Seems this kid in California, a 5th grader or something, had a gun in his backpack. Kids being kids, there was some Tomfoolery in the hallway just before class and the backpack was dropped. As bad luck would have it the gun went off when it hit the ground; fired itself, so to speak. The bullet exited the backpack and went clear though the stomach of a student down the hall a bit, struck another child in the shoulder after slightly grazing another kid; generally resulting in one death and two woundings.  The backpack kid's only comment was "Sorry man", as he picked up the backpack and went into class. 

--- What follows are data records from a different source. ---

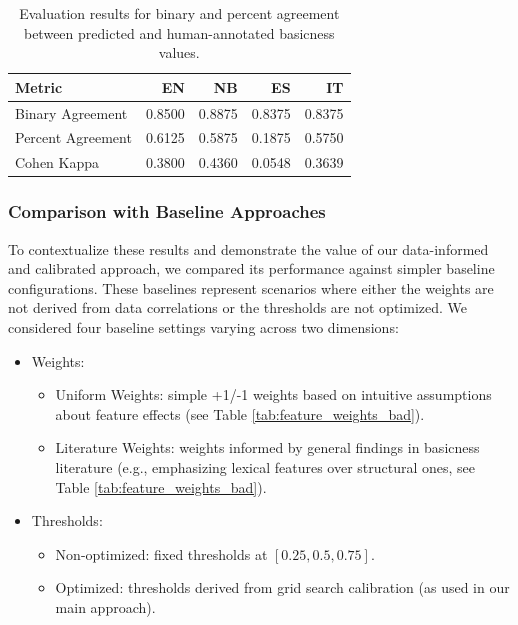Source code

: \documentclass[preprint,12pt,authoryear]{elsarticle}
\begin{document}
\begin{table}[ht]
\centering
\caption{Evaluation results for binary and percent agreement between predicted and human-annotated basicness values.}
\label{tab:agreement_scores}
\begin{tabular}{@{}l r r r r@{}}
\toprule
\textbf{Metric} & \textbf{EN} & \textbf{NB} & \textbf{ES} & \textbf{IT} \\ 
\midrule
Binary Agreement     & \cellcolor{gray!85} 0.8500 & \cellcolor{gray!90} 0.8875 & \cellcolor{gray!82} 0.8375 & \cellcolor{gray!82} 0.8375 \\
Percent Agreement    & \cellcolor{gray!70} 0.6125 & \cellcolor{gray!67} 0.5875 & \cellcolor{gray!22} 0.1875 & \cellcolor{gray!65} 0.5750 \\
Cohen Kappa          & \cellcolor{gray!43} 0.3800 & \cellcolor{gray!49} 0.4360 & \cellcolor{gray!5} 0.0548  & \cellcolor{gray!41} 0.3639 \\
\bottomrule
\end{tabular}
\smallskip
\end{table}





\subsubsection{Comparison with Baseline Approaches}

To contextualize these results and demonstrate the value of our data-informed and calibrated approach, we compared its performance against simpler baseline configurations. These baselines represent scenarios where either the weights are not derived from data correlations or the thresholds are not optimized. We considered four baseline settings varying across two dimensions:

\begin{itemize}
    \item Weights: \begin{itemize}
        \item Uniform Weights: simple +1/-1 weights based on intuitive assumptions about feature effects (see Table \ref{tab:feature_weights_bad}).
        \item Literature Weights: weights informed by general findings in basicness literature \cite{hollink_predicting_2020,hajibayova_basic-level_2013} (e.g., emphasizing lexical features over structural ones, see Table \ref{tab:feature_weights_bad}).
    \end{itemize}
    \item Thresholds: \begin{itemize}
        \item Non-optimized: fixed thresholds at $[0.25, 0.5, 0.75]$.
        \item Optimized: thresholds derived from grid search calibration (as used in our main approach).
    \end{itemize}
\end{itemize}
\end{document}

The kid didn't mean to kill anyone. He didn't fire the gun. That he had a gun in his backpack and that some absolutely crazy parent or  some other insane fool bought a gun that found its way into the hands of a kid who put it in his backpack like it was just another pencil is the issue here.

No one was prosecuted. Just one kid dead by a gun that fired itself. When the school attempted to tighten things up a bit, backpack- wise and to hold the parents of kids responsible for gun safety - just like they hold parents responsible for failure to attend classes - the NRA and attendant gun crazies went ballistic, just like the father of the kid in the picture.

As I said at the start, there is a right to be crazy.